Hearing David Cameron’s justification for his rejection of last week’s proposed EU treaty changes on the basis that he was defending the City of London as a financial centre, I was reminded of a talk given back in April by Michael Hintze, the head of $11 billion hedge fund CQS and a major Conservative party donor. Ironically in the light of what happened last Friday, the talk was given in Paris, at an event called Global Derivatives. The audience mostly consisted of traders and quants from investment banks and hedge funds ““ an audience that you might think would be lapping up every word Hintze said.
In his speech Hintze launched a blistering attack on the regulation of derivatives and short-selling. He had armed himself with some statistics from the Bank for International Settlements, and noted that the outstanding amount of credit default swaps had declined significantly since reaching a peak of around $60 trillion in 2008. This was a bad thing, Hintze argued, because it showed how increased regulation was reducing market liquidity.

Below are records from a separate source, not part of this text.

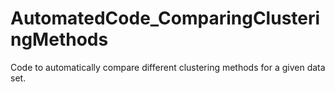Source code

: # AutomatedCode_ComparingClusteringMethods
Code to automatically compare different clustering methods for a given data set.
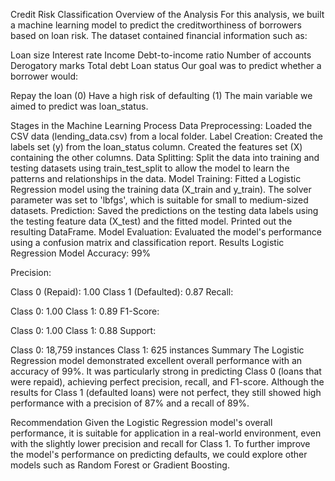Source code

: Credit Risk Classification
Overview of the Analysis
For this analysis, we built a machine learning model to predict the creditworthiness of borrowers based on loan risk. The dataset contained financial information such as:

Loan size
Interest rate
Income
Debt-to-income ratio
Number of accounts
Derogatory marks
Total debt
Loan status
Our goal was to predict whether a borrower would:

Repay the loan (0)
Have a high risk of defaulting (1)
The main variable we aimed to predict was loan_status.

Stages in the Machine Learning Process
Data Preprocessing:
Loaded the CSV data (lending_data.csv) from a local folder.
Label Creation:
Created the labels set (y) from the loan_status column.
Created the features set (X) containing the other columns.
Data Splitting:
Split the data into training and testing datasets using train_test_split to allow the model to learn the patterns and relationships in the data.
Model Training:
Fitted a Logistic Regression model using the training data (X_train and y_train).
The solver parameter was set to 'lbfgs', which is suitable for small to medium-sized datasets.
Prediction:
Saved the predictions on the testing data labels using the testing feature data (X_test) and the fitted model.
Printed out the resulting DataFrame.
Model Evaluation:
Evaluated the model's performance using a confusion matrix and classification report.
Results
Logistic Regression Model
Accuracy: 99%

Precision:

Class 0 (Repaid): 1.00
Class 1 (Defaulted): 0.87
Recall:

Class 0: 1.00
Class 1: 0.89
F1-Score:

Class 0: 1.00
Class 1: 0.88
Support:

Class 0: 18,759 instances
Class 1: 625 instances
Summary
The Logistic Regression model demonstrated excellent overall performance with an accuracy of 99%. It was particularly strong in predicting Class 0 (loans that were repaid), achieving perfect precision, recall, and F1-score. Although the results for Class 1 (defaulted loans) were not perfect, they still showed high performance with a precision of 87% and a recall of 89%.

Recommendation
Given the Logistic Regression model's overall performance, it is suitable for application in a real-world environment, even with the slightly lower precision and recall for Class 1. To further improve the model's performance on predicting defaults, we could explore other models such as Random Forest or Gradient Boosting.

This left people in the audience scratching their heads. One of the few regulatory initiatives that derivatives bankers agree was unquestionably a good thing was the move in 2005 by the New York Fed and Financial Services Authority to crack down on the shoddy back-office paperwork underlying CDS contracts, and the needless profusion of trades designed to cancel each other out, which helped inflate the BIS notional to $60 trillion. The financial crisis would have been even worse had this not been done, and the efforts post-crisis to ‘tear-up’ or ‘compress’ CDS trades has made the system safer.
Hintze went on to lambast Basel III, restrictions on short-selling of European bank stocks and sovereign CDS and other responses to the crisis. When he finally relinquished the podium, the panel of industry worthies that took his place distanced themselves from the views he expressed. One of them, the academic Dilip Madan, a derivatives expert who has done a lot of consulting work for investment banks, went so far as to say that some derivatives regulation was actually necessary.
Hintze may have had reasons to vent that day. Shortly before the conference, CQS had launched a hedge fund with the help of investment manager Schroders that would take long-short positions in European corporate bonds and CDS within a tight EU regulatory framework called UCITS. Presumably, this fund would not have been able to use CDS to short European banks and sovereigns, trades which from today’s perspective would have been highly profitable. Although he was not personally responsible for managing this fund, perhaps the sight of colleagues jumping through those UCITS hoops had coloured Hintze’s views somewhat.
Of course, Hintze doesn’t think that all regulation is bad, and some of his arguments have been already made elsewhere. That said, Hintze’s stance on regulation seems extreme by City of London standards. However, I suspect that his views carry some weight in Conservative Party circles. This may go some way to explaining why Cameron wrapped himself in the mantle of the City as justification for exercising his veto last week, a move that many people in the City think will actually damage the UK’s regulatory interests in the EU.